修験の最終地は「亀の瀬」か「明神山」か分かりませんが、どちらが正しいかということではなく、王寺町とともに「『葛城修験』ー里人とともに守り伝える修験道はじまりの地」を広めていくことにしています。今回、「亀の瀬」が2件の日本遺産の中心となりました。亀の瀬周辺の歴史に、ぜひ皆さん注目し、本市の豊かな歴史に目を向けていただきたいと思います。

 

亀岩と大和川亀の瀬にある龍王社

 

 

 

 

▲現在の亀岩(左)と挿絵の「かめ石」(右)
亀岩と同じものとみられる巨石が、江戸時代に刊行された「大和名所図会」の挿絵に「かめ石」として描かれている。
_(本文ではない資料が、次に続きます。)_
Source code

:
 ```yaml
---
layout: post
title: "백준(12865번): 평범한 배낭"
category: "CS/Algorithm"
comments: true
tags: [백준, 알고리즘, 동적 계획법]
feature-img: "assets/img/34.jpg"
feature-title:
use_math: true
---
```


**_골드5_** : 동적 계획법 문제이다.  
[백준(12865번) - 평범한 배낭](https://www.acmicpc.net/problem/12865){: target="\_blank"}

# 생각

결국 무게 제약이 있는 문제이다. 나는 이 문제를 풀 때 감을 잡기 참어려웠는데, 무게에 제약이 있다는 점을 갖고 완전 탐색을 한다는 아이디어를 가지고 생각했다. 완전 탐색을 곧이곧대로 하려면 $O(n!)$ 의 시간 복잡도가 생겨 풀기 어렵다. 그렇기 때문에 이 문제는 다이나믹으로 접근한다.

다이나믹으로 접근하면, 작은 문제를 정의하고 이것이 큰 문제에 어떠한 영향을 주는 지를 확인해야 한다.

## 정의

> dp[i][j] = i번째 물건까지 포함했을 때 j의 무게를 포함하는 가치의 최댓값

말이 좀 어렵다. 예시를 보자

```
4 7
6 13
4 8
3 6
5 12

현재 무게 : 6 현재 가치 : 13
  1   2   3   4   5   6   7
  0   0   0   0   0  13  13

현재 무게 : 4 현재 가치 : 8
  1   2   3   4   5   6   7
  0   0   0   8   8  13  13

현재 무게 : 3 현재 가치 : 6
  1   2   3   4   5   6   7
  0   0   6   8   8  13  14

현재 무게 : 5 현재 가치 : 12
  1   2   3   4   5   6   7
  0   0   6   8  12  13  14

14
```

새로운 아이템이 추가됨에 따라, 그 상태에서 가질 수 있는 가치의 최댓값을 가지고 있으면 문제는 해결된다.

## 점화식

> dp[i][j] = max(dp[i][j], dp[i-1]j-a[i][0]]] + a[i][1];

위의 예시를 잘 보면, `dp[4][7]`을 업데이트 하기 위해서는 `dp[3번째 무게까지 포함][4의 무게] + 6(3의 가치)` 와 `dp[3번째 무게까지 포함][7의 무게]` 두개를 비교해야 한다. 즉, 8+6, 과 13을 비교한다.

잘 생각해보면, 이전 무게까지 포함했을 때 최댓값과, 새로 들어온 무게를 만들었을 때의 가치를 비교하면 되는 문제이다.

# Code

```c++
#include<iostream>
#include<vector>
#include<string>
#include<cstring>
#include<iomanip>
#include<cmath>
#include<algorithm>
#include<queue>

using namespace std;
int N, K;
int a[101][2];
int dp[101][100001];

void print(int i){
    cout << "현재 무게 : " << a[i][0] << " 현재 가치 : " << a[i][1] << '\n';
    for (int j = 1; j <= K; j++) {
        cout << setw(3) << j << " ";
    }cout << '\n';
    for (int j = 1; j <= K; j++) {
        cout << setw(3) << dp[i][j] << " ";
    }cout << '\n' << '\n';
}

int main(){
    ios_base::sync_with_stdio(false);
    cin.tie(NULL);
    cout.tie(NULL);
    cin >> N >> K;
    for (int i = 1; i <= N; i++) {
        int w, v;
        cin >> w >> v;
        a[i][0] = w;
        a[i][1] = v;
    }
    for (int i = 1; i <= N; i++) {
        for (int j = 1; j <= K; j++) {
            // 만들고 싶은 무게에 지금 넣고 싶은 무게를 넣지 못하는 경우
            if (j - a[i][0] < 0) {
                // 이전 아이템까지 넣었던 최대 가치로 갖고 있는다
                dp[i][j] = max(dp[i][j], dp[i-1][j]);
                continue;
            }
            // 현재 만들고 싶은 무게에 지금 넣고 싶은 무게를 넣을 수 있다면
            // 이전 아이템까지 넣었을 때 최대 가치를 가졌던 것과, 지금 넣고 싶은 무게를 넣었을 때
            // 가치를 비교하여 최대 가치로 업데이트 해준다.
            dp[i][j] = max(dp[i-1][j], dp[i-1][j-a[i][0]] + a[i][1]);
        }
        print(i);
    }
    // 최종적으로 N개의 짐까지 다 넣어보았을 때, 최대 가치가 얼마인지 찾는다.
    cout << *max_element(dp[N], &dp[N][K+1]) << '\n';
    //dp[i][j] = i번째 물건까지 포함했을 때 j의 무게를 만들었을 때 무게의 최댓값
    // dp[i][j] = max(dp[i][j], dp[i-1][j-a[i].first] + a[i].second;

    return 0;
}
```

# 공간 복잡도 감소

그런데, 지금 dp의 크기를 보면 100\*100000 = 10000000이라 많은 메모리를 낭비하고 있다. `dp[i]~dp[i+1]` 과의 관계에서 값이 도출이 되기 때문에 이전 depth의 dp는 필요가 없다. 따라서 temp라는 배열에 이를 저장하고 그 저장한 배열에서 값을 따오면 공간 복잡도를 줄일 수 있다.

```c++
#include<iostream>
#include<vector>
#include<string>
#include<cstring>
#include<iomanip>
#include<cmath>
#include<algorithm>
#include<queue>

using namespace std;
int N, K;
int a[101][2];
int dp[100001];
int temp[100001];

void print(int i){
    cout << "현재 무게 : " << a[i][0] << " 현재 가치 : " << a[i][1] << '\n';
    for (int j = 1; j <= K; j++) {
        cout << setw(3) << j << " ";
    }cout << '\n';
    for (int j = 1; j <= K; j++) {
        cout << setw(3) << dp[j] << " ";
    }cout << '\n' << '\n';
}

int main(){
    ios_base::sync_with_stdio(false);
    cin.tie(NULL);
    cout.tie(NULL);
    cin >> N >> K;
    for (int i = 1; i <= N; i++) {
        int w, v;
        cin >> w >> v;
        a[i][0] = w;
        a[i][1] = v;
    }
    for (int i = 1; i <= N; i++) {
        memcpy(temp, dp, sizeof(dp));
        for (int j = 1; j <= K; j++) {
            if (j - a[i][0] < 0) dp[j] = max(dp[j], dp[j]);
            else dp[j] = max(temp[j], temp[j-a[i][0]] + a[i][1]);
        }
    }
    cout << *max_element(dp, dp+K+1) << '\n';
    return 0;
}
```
通説では「かめ石」「亀岩」から「亀の瀬」と呼ばれるようになったとされる。かつては亀岩の横に宝篋印塔(ほうきょういんとう)が建ち、岩には文字が刻まれていたという。

亀の瀬にある龍王社

 

 

 

 

▲亀の瀬にある龍王社
現在、葛城修験の最終地となっている龍王社だが、「浜神」と表記されている絵図もあり、その名の通り、浜の守り神でもあった。

葛城二十八宿

法華経が納められた28 基の経塚のほか、周囲の寺社や祠ほこらなどを巡って行う修行や行場を総称したものが「葛城修験」である。男女問わず修験者を受け 入れているのも「葛城修験」の特徴といえる。

番号 法華経二十八品 経塚 所在地
1 序品窟 友ケ島 和歌山市加太
2 方便品 神福寺跡 泉南郡岬町多奈川西畑
3 譬喩品 大福山 泉南郡岬町多奈川西畑
雲山峰 和歌山市雲山峰
4 信解品 さくら地蔵 阪南市山中渓
5 薬草喩品 倉谷山 紀の川市打田町倉谷山
6 授記品 志野峠 紀の川市志野峠
7 化城喩品 中津川 紀の川市粉河町中津川
8 五百弟子受記品 犬鳴山七宝瀧寺鈴杵ケ嶽 泉佐野市上大木犬鳴山
9 授学無学人記品 嶺の龍王 紀の川市那賀町和泉葛城山
10 法師品 大威徳寺 岸和田市牛瀧町
11 見宝塔品 七越峠経塚山 和泉市父鬼町
12 堤婆達多品 護摩のたわ朴留 伊都郡かつらぎ町大塚
13 勧持品 向い多和 伊都郡かつらぎ町堀越
14 安楽行品 南葛城山鏡宿 橋本市高野口町南葛城山
光滝寺仏徳多和 河内長野市光滝寺
15 従地涌出品 岩湧山 河内長野市加賀田岩湧山
16 如来寿量品 流谷金剛童子 河内長野市流谷
17 分別功徳品 天見不動 河内長野市天見
18 随喜功徳品 岩瀬経塚山 河内長野市サイノ神谷経塚山
19 法師功徳品 神福山 五條市神福山
20 常不軽菩薩品 石寺跡 五條市水野
21 如来神力品 金剛山 御所市金剛山湧出嶽
22 嘱累品 水越多和 御所市関屋
23 薬王菩薩本事品 倶尸羅 御所市猿目
24 妙音菩薩品 平石峠 南河内郡河南町平石峠
25 観世音菩薩普門品 高貴寺香華畑 南河内郡河南町平石
26 陀羅尼品 二上山 葛城市當麻町
27 妙荘厳王本事品 逢坂 香芝市逢坂
28 普賢菩薩勧発品 亀の尾宿 柏原市亀の瀬
明神山 北葛城郡王寺町明神山

葛城二十八宿

祝 日本遺産認定

この度、「龍田古道と亀の瀬」、「葛城修験」が日本遺産に認定されました。日本遺産とは、地域の歴史的魅力や特色を通じて我が国の文化、伝統を語るストーリーを文化庁が認定するものです。これまでに83件が認定されており、今年度は69件の申請中、21件が認定され、104件となりました。日本遺産の認定は今年度で打ち切られることになっており、その最終年度に、本市は2件の認定を受けることができました。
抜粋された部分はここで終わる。